Lantaran mengalami presesi seiring perkembangan zaman, maka beberapa zodiak pun bergeser dari bidang ekliptika, termasuk Ophiuchus.
Presesi sendiri merupakan gerak Bumi yang seperti gasing, menunduk dan mendongak ke arah bintang kutub tertentu.
Menurut dia, presesi memiliki dua efek, yakni mengubah bintang kutub dalam jangka waktu lama, serta menggeser posisi zodiak dari titik sebelumnya.
"Dan selang beberapa ribu tahun setelahnya, barulah Ophiuchus terlihat muncul kembali di ekliptika," ungkapnya.
Lebih lanjut Andi menjelaskan, saat belum ditetapkan batas konstelasi oleh Uni Astronomi Internasional (IAU), baik para astronom maupun astrolog membagi ekliptika menjadi 12 bagian sama rata.
Dengan begitu, setiap zodiak mempunyai porsi sebesar 30 derajat. Ketentuan ini pun masih dipertahankan sampai sekarang dan bertujuan untuk menyatakan posisi benda-benda langit.
"Itu (menentukan posisi benda langit) selain menggunakan nilai bujur ekliptika, juga menggunakan zodiak," terang Andi.
"Dalam satu zodiak, dulu sebelum ditemukan batas, itu bisa mencapai 30 derajat.
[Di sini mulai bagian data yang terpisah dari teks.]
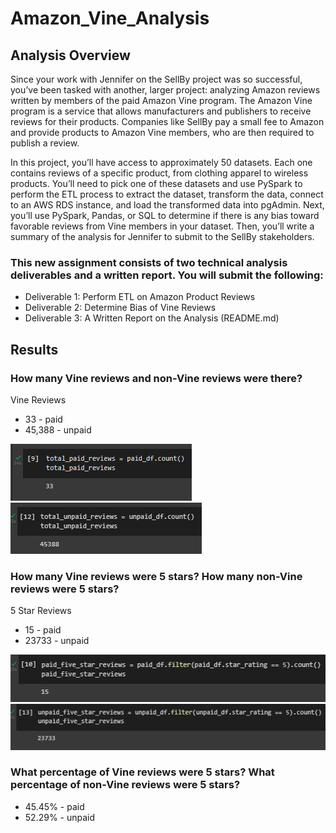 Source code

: # Amazon_Vine_Analysis

## Analysis Overview

Since your work with Jennifer on the SellBy project was so successful, you’ve been tasked with another, larger project: analyzing Amazon reviews written by members of the paid Amazon Vine program. The Amazon Vine program is a service that allows manufacturers and publishers to receive reviews for their products. Companies like SellBy pay a small fee to Amazon and provide products to Amazon Vine members, who are then required to publish a review.

In this project, you’ll have access to approximately 50 datasets. Each one contains reviews of a specific product, from clothing apparel to wireless products. You’ll need to pick one of these datasets and use PySpark to perform the ETL process to extract the dataset, transform the data, connect to an AWS RDS instance, and load the transformed data into pgAdmin. Next, you’ll use PySpark, Pandas, or SQL to determine if there is any bias toward favorable reviews from Vine members in your dataset. Then, you’ll write a summary of the analysis for Jennifer to submit to the SellBy stakeholders.

### This new assignment consists of two technical analysis deliverables and a written report. You will submit the following:

- Deliverable 1: Perform ETL on Amazon Product Reviews
- Deliverable 2: Determine Bias of Vine Reviews
- Deliverable 3: A Written Report on the Analysis (README.md)

## Results

### How many Vine reviews and non-Vine reviews were there?

Vine Reviews
- 33 - paid
- 45,388 - unpaid

![Resources/paid reviews.png](https://github.com/lesliemayeux/Amazon_Vine_Analysis/blob/8c1ecd80dbd5b9f529dca150641370dfbc2c1bf0/Resources/paid%20reviews.png)
![Resources/unpaid reviews.png](https://github.com/lesliemayeux/Amazon_Vine_Analysis/blob/8c1ecd80dbd5b9f529dca150641370dfbc2c1bf0/Resources/unpaid%20reviews.png)

### How many Vine reviews were 5 stars? How many non-Vine reviews were 5 stars?

5 Star Reviews
- 15 - paid
- 23733 - unpaid

![Resources/paid 5 star.png](https://github.com/lesliemayeux/Amazon_Vine_Analysis/blob/fc563386508a86e921c8d784346b83e7319446a7/Resources/paid%205%20star.png)
![Resources/unpaid 5 star.png](https://github.com/lesliemayeux/Amazon_Vine_Analysis/blob/fc563386508a86e921c8d784346b83e7319446a7/Resources/unpaid%205%20star.png)

### What percentage of Vine reviews were 5 stars? What percentage of non-Vine reviews were 5 stars?

- 45.45% - paid
- 52.29% - unpaid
Jadi setelah lewat dari 30 derajat akan berganti ke zodiak berikutnya," lanjutnya.
Tapi kini, beberapa pakar mengusulkan batas-batas konstelasi atau rasi bintang, tetapi cuma segelintir yang menggunakannya.
Sebab, menurut Andi, batas-batas baru ini akan membuat wilayah atau porsi setiap zodiak berbeda dan tidak rata.